» **Aim of the exercise**
In your copy of the listing below, reproduce each word exactly and include no pictures.

» **Exercise data**
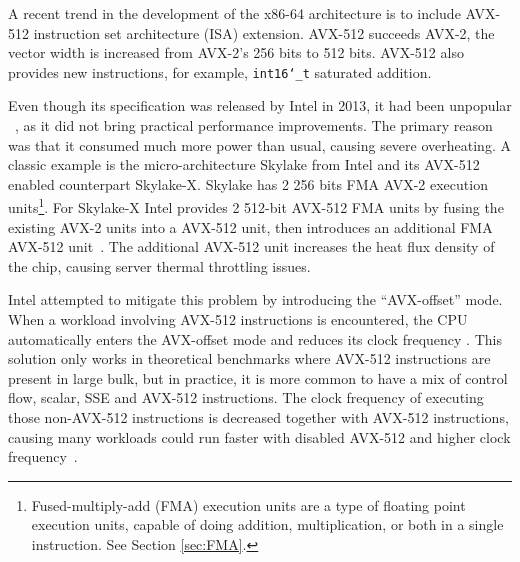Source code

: \documentclass[logo,bsc,singlespacing,parskip]{infthesis}
\newcommand{\dtshort}{\texttt{int16\char`_t}}
\newcommand{\hlc}[2][yellow]{{%
    \colorlet{foo}{#1}%
    \sethlcolor{foo}\hl{#2}}%
}
\begin{document}
A recent trend in the development of the x86-64 architecture is to include AVX-512
instruction set architecture (ISA) extension. AVX-512 succeeds AVX-2, the vector
width is increased from AVX-2’s 256 bits to 512 bits. AVX-512 also provides new
instructions, for example, \dtshort{} saturated addition.


Even though its specification was released by Intel in 2013, it had been
unpopular ~\cite{linusHopeAvx512Die}, as it did not bring practical performance
improvements. The primary reason was that it consumed much more power than
usual, causing severe overheating. A classic example is the micro-architecture
Skylake from Intel and its AVX-512 enabled counterpart Skylake-X.
Skylake has 2 256 bits FMA AVX-2 execution
units\footnote{Fused-multiply-add (FMA) execution units are a type of floating
point execution units, capable of doing addition, multiplication, or both in a
single instruction. See Section \ref{sec:FMA}.}. For Skylake-X Intel provides 2
512-bit AVX-512 FMA units by fusing the existing AVX-2 units
into a AVX-512 unit, then introduces an additional FMA AVX-512
unit~\cite{SLK-X}. The additional AVX-512 unit increases the heat flux
density of the chip, causing server thermal throttling issues. 

Intel attempted to mitigate this problem by introducing the
``AVX-offset'' mode. When a workload involving AVX-512
instructions is encountered, the CPU automatically enters the
AVX-offset mode and reduces its clock frequency \cite{AVX-offset}. This
solution only works in theoretical benchmarks where AVX-512
instructions are present in large bulk, but in practice, it is more common to have a
mix of control flow, scalar, SSE and AVX-512 instructions. The
clock frequency of executing those non-AVX-512 instructions is
decreased together with AVX-512 instructions, causing many workloads
could run faster with disabled AVX-512 and higher clock
frequency~\cite{Zen4Critique}. 

\end{document}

» **Answer for this exercise**
Source code

: \documentclass[logo,bsc,singlespacing,parskip]{infthesis}
\newcommand{\dtshort}{\texttt{int16\char`_t}}
\newcommand{\hlc}[2][yellow]{{%
    \colorlet{foo}{#1}%
    \sethlcolor{foo}\hl{#2}}%
}
\begin{document}
A recent trend in the development of the x86-64 architecture is to include AVX-512
instruction set architecture (ISA) extension. AVX-512 succeeds AVX-2, the vector
width is increased from AVX-2’s 256 bits to 512 bits. AVX-512 also provides new
instructions, for example, \dtshort{} saturated addition.


Even though its specification was released by Intel in 2013, it had been
unpopular ~\cite{linusHopeAvx512Die}, as it did not bring practical performance
improvements. The primary reason was that it consumed much more power than
usual, causing severe overheating. A classic example is the micro-architecture
Skylake from Intel and its AVX-512 enabled counterpart Skylake-X.
Skylake has 2 256 bits FMA AVX-2 execution
units\footnote{Fused-multiply-add (FMA) execution units are a type of floating
point execution units, capable of doing addition, multiplication, or both in a
single instruction. See Section \ref{sec:FMA}.}. For Skylake-X Intel provides 2
512-bit AVX-512 FMA units by fusing the existing AVX-2 units
into a AVX-512 unit, then introduces an additional FMA AVX-512
unit~\cite{SLK-X}. The additional AVX-512 unit increases the heat flux
density of the chip, causing server thermal throttling issues. 

Intel attempted to mitigate this problem by introducing the
``AVX-offset'' mode. When a workload involving AVX-512
instructions is encountered, the CPU automatically enters the
AVX-offset mode and reduces its clock frequency \cite{AVX-offset}. This
solution only works in theoretical benchmarks where AVX-512
instructions are present in large bulk, but in practice, it is more common to have a
mix of control flow, scalar, SSE and AVX-512 instructions. The
clock frequency of executing those non-AVX-512 instructions is
decreased together with AVX-512 instructions, causing many workloads
could run faster with disabled AVX-512 and higher clock
frequency~\cite{Zen4Critique}. 

\end{document}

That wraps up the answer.